Segundo a definição da Wikipedia (não tenho vergonha nenhuma), vemos que o intuito das Misericórdias se rege sobre 14 regras que são “ensinar os simples, dar bons conselhos, castigar os que erram, consolar os tristes, perdoar as ofensas, sofrer com paciência, orar pelos vivos e pelos mortos” como também são “visitar os enfermos e os presos, remir os cativos, vestir os nus, dar de comer aos famintos e de beber aos sedentos, abrigar os viajantes e enterrar os mortos”, como a isto podiam acrescentar algo do género “instigar a raspar, pedir para gastar, tentar enganar” e este tipo de coisas.

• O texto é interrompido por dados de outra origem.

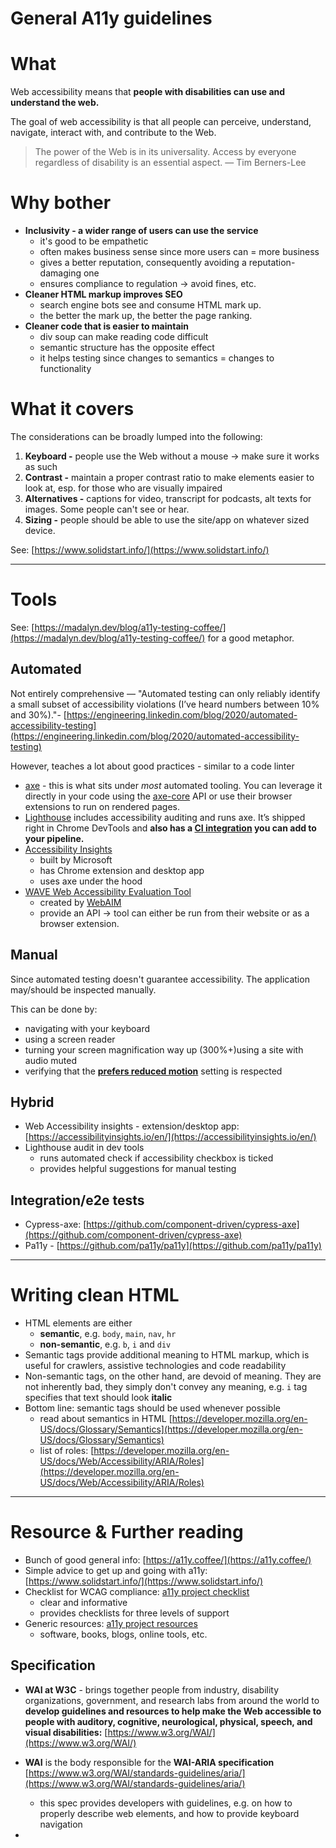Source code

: # General A11y guidelines

# What

Web accessibility means that **people with disabilities can use and understand the web.**

The goal of web accessibility is that all people can perceive, understand, navigate, interact with, and contribute to the Web.

> The power of the Web is in its universality. Access by everyone regardless of disability is an essential aspect. — Tim Berners-Lee

# Why bother

- **Inclusivity - a wider range of users can use the service**
  - it's good to be empathetic
  - often makes business sense since more users can = more business
  - gives a better reputation, consequently avoiding a reputation-damaging one
  - ensures compliance to regulation -> avoid fines, etc.
- **Cleaner HTML markup improves SEO**
  - search engine bots see and consume HTML mark up.
  - the better the mark up, the better the page ranking.
- **Cleaner code that is easier to maintain**
  - div soup can make reading code difficult
  - semantic structure has the opposite effect
  - it helps testing since changes to semantics = changes to functionality

# What it covers

The considerations can be broadly lumped into the following:

1. **Keyboard -** people use the Web without a mouse → make sure it works as such
2. **Contrast -** maintain a proper contrast ratio to make elements easier to look at, esp. for those who are visually impaired
3. **Alternatives -** captions for video, transcript for podcasts, alt texts for images. Some people can't see or hear.
4. **Sizing -** people should be able to use the site/app on whatever sized device.

See: [https://www.solidstart.info/](https://www.solidstart.info/)

---

# Tools

See: [https://madalyn.dev/blog/a11y-testing-coffee/](https://madalyn.dev/blog/a11y-testing-coffee/) for a good metaphor.

## Automated

Not entirely comprehensive — "Automated testing can only reliably identify a small subset of accessibility violations (I’ve heard numbers between 10% and 30%)."- [https://engineering.linkedin.com/blog/2020/automated-accessibility-testing](https://engineering.linkedin.com/blog/2020/automated-accessibility-testing)

However, teaches a lot about good practices - similar to a code linter

- [axe](https://www.deque.com/axe/) - this is what sits under *most* automated tooling. You can leverage it directly in your code using the [axe-core](https://github.com/dequelabs/axe-core) API or use their browser extensions to run on rendered pages.
- [Lighthouse](https://developers.google.com/web/tools/lighthouse) includes accessibility auditing and runs axe. It’s shipped right in Chrome DevTools and **also has a [CI integration](https://github.com/GoogleChrome/lighthouse-ci/blob/master/docs/getting-started.md) you can add to your pipeline.**
- [Accessibility Insights](https://accessibilityinsights.io/)
  - built by Microsoft
  - has Chrome extension and desktop app
  - uses axe under the hood
- [WAVE Web Accessibility Evaluation Tool](https://wave.webaim.org/)
  - created by [WebAIM](https://webaim.org/)
  - provide an API → tool can either be run from their website or as a browser extension.

## Manual

Since automated testing doesn't guarantee accessibility. The application may/should be inspected manually.

This can be done by:

- navigating with your keyboard
- using a screen reader
- turning your screen magnification way up (300%+)using a site with audio muted
- verifying that the **[prefers reduced motion](https://developer.mozilla.org/en-US/docs/Web/CSS/@media/prefers-reduced-motion)** setting is respected

## Hybrid

- Web Accessibility insights - extension/desktop app: [https://accessibilityinsights.io/en/](https://accessibilityinsights.io/en/)
- Lighthouse audit in dev tools
  - runs automated check if accessibility checkbox is ticked
  - provides helpful suggestions for manual testing

## Integration/e2e tests

- Cypress-axe: [https://github.com/component-driven/cypress-axe](https://github.com/component-driven/cypress-axe)
- Pa11y - [https://github.com/pa11y/pa11y](https://github.com/pa11y/pa11y)

---

# Writing clean HTML

- HTML elements are either
  - **semantic**, e.g. `body`, `main`, `nav`, `hr`
  - **non-semantic**, e.g. `b`, `i` and `div`
- Semantic tags provide additional meaning to HTML markup, which is useful for crawlers, assistive technologies and code readability
- Non-semantic tags, on the other hand, are devoid of meaning. They are not inherently bad, they simply don't convey any meaning, e.g. `i` tag specifies that text should look **italic**
- Bottom line: semantic tags should be used whenever possible
  - read about semantics in HTML [https://developer.mozilla.org/en-US/docs/Glossary/Semantics](https://developer.mozilla.org/en-US/docs/Glossary/Semantics)
  - list of roles: [https://developer.mozilla.org/en-US/docs/Web/Accessibility/ARIA/Roles](https://developer.mozilla.org/en-US/docs/Web/Accessibility/ARIA/Roles)

---

# Resource & Further reading

- Bunch of good general info: [https://a11y.coffee/](https://a11y.coffee/)
- Simple advice to get up and going with a11y: [https://www.solidstart.info/](https://www.solidstart.info/)
- Checklist for WCAG compliance: [a11y project checklist](https://www.a11yproject.com/checklist)
  - clear and informative
  - provides checklists for three levels of support
- Generic resources: [a11y project resources](https://www.a11yproject.com/resources/)
  - software, books, blogs, online tools, etc.

## Specification

- **WAI at W3C** - brings together people from industry, disability organizations, government, and research labs from around the world to **develop guidelines and resources to help make the Web accessible to people with auditory, cognitive, neurological, physical, speech, and visual disabilities:** [https://www.w3.org/WAI/](https://www.w3.org/WAI/)
- **WAI** is the body responsible for the **WAI-ARIA specification** [https://www.w3.org/WAI/standards-guidelines/aria/](https://www.w3.org/WAI/standards-guidelines/aria/)

  - this spec provides developers with guidelines, e.g. on how to properly describe web elements, and how to provide keyboard navigation

-
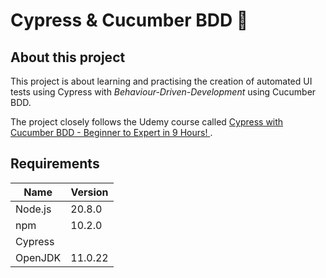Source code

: # Cypress & Cucumber BDD 🤖

## About this project

This project is about learning and practising the creation of automated UI tests using 
Cypress with *Behaviour-Driven-Development* using Cucumber BDD. 

The project closely follows the Udemy course called 
[Cypress with Cucumber BDD - Beginner to Expert in 9 Hours!
](https://www.udemy.com/course/cypress-with-cucumber-bdd-beginner-to-expert-in-9-hours).

## Requirements

| Name    | Version |
|---------|---------|
| Node.js | 20.8.0  |
| npm     | 10.2.0  |
| Cypress |         |
| OpenJDK | 11.0.22 |

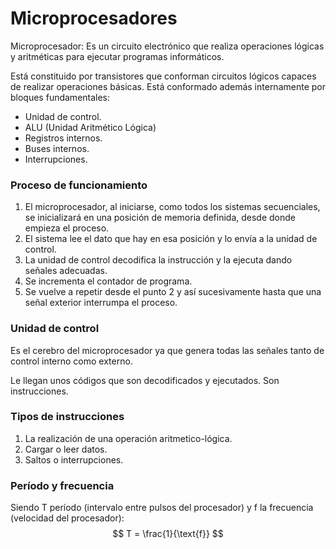 # Microprocesadores
Microprocesador: Es un circuito electrónico que realiza operaciones lógicas y
aritméticas para ejecutar programas informáticos.

Está constituido por transistores que conforman circuitos lógicos capaces de
realizar operaciones básicas. Está conformado además internamente por bloques
fundamentales: 

- Unidad de control.
- ALU (Unidad Aritmético Lógica)
- Registros internos.
- Buses internos.
- Interrupciones.

### Proceso de funcionamiento
1. El microprocesador, al iniciarse, como todos los sistemas secuenciales, se
inicializará en una posición de memoria definida, desde donde empieza el
proceso.
2. El sistema lee el dato que hay en esa posición y lo envía a la unidad de
control.
3. La unidad de control decodifica la instrucción y la ejecuta dando señales
adecuadas.
4. Se incrementa el contador de programa.
5. Se vuelve a repetir desde el punto 2 y así sucesivamente hasta que una señal
exterior interrumpa el proceso.

### Unidad de control
Es el cerebro del microprocesador ya que genera todas las señales tanto de
control interno como externo.

Le llegan unos códigos que son decodificados y ejecutados. Son instrucciones.

### Tipos de instrucciones
1. La realización de una operación aritmetico-lógica.
2. Cargar o leer datos.
3. Saltos o interrupciones.

### Período y frecuencia
Siendo T período (intervalo entre pulsos del procesador) y f la frecuencia (velocidad del procesador):
$$
T = \frac{1}{\text{f}}
$$
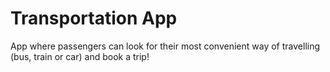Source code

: # Transportation App
App where passengers can look for their most convenient way of travelling (bus, train or car) and book a trip!
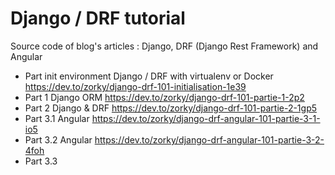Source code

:# Django / DRF tutorial

Source code of blog's articles : Django, DRF (Django Rest Framework) and Angular

* Part init environment Django / DRF with virtualenv or Docker  https://dev.to/zorky/django-drf-101-initialisation-1e39
* Part 1 Django ORM https://dev.to/zorky/django-drf-101-partie-1-2p2 
* Part 2 Django & DRF https://dev.to/zorky/django-drf-101-partie-2-1gp5 
* Part 3.1 Angular https://dev.to/zorky/django-drf-angular-101-partie-3-1-io5 
* Part 3.2 Angular https://dev.to/zorky/django-drf-angular-101-partie-3-2-4foh
* Part 3.3
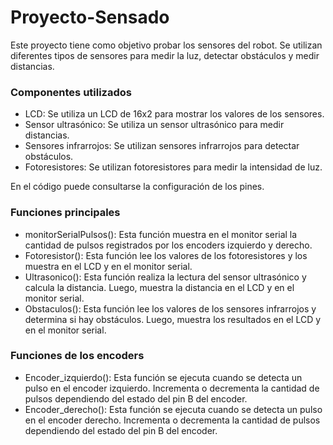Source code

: # Proyecto-Sensado

Este proyecto tiene como objetivo probar los sensores del robot. Se utilizan diferentes tipos de sensores para medir la luz, detectar obstáculos y medir distancias.

### Componentes utilizados
* LCD: Se utiliza un LCD de 16x2 para mostrar los valores de los sensores.
* Sensor ultrasónico: Se utiliza un sensor ultrasónico para medir distancias.
* Sensores infrarrojos: Se utilizan sensores infrarrojos para detectar obstáculos.
* Fotoresistores: Se utilizan fotoresistores para medir la intensidad de luz.

En el código puede consultarse la configuración de los pines.

### Funciones principales

* monitorSerialPulsos(): Esta función muestra en el monitor serial la cantidad de pulsos registrados por los encoders izquierdo y derecho.
* Fotoresistor(): Esta función lee los valores de los fotoresistores y los muestra en el LCD y en el monitor serial.
* Ultrasonico(): Esta función realiza la lectura del sensor ultrasónico y calcula la distancia. Luego, muestra la distancia en el LCD y en el monitor serial.
* Obstaculos(): Esta función lee los valores de los sensores infrarrojos y determina si hay obstáculos. Luego, muestra los resultados en el LCD y en el monitor serial.

### Funciones de los encoders

* Encoder_izquierdo(): Esta función se ejecuta cuando se detecta un pulso en el encoder izquierdo. Incrementa o decrementa la cantidad de pulsos dependiendo del estado del pin B del encoder.
* Encoder_derecho(): Esta función se ejecuta cuando se detecta un pulso en el encoder derecho. Incrementa o decrementa la cantidad de pulsos dependiendo del estado del pin B del encoder.
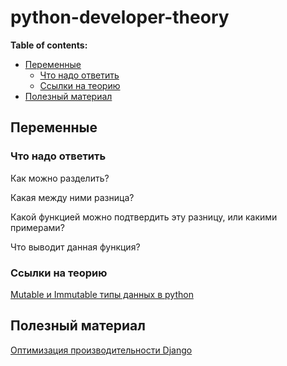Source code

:# python-developer-theory
**Table of contents:**

<!-- toc -->
- [Переменные](#переменные)
  * [Что надо ответить](#что-надо-ответить)
  * [Ссылки на теорию](#ссылки-на-теорию)
- [Полезный материал](#полезный-материал)
<!-- tocstop -->

## Переменные


### Что надо ответить

Как можно разделить?

Какая между ними разница?

Какой функцией можно подтвердить эту разницу, или какими примерами?

Что выводит данная функция?

### Ссылки на теорию
[Mutable и Immutable типы данных в python](https://www.youtube.com/watchv=hSdZxrpTkh0)

## Полезный материал
[Оптимизация производительности Django](https://evileg.com/ru/post/564/)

Os investimentos feitos pela Santa Casa (apenas, porque de Misericórdia parece-me ter pouco) também me parecem um pouco estranhos, sendo que de certa forma desvirtuam o intuito inicial da instituição. Foi noticiado há não muito tempo que, foram gastos 20 milhões de euros (a tentar enganar pessoas fora de Portugal) e que até agora não existem receitas. A Santa Casa está para a lotaria, como os Da Vinci estão para a música. Já foram ao Brasil, Peru e Moçambique, estão a tentar conquistar os pobres deste mundo.

Posto isto, podemos analisar que o financiamento vem de heranças, doações, mas sobretudo dos lucros na exploração destes jogos. Existem aspetos desta instituição que são de facto admiráveis, mas esta exploração lucrativa sobre os mais pobres põe-me a questionar as suas intenções. Por um lado, tratam dos mais pobres, por outro ladro deixam as pessoas mais pobres. A única regra da lotaria é que a casa ganha, e neste caso continua a ser verdade.

Parece-me urgente uma reconfiguração do que significa esta instituição que teve (e tem) um papel fundamental na ajuda aos mais necessitados. Esta exploração do lucro não só é obviamente errada como também é deliberada, tornando esta história mais cinzenta. Não estamos a falar somente duma casa de apostas, mas acima de tudo duma instituição que se regeu pelo bem, e que a certa altura optou pelo lucro fácil. Existe o perigo de se criar um jogo ilegal com a mesma intenção, mas pelo menos não será a Santa Casa da Misericórdia a fazê-lo.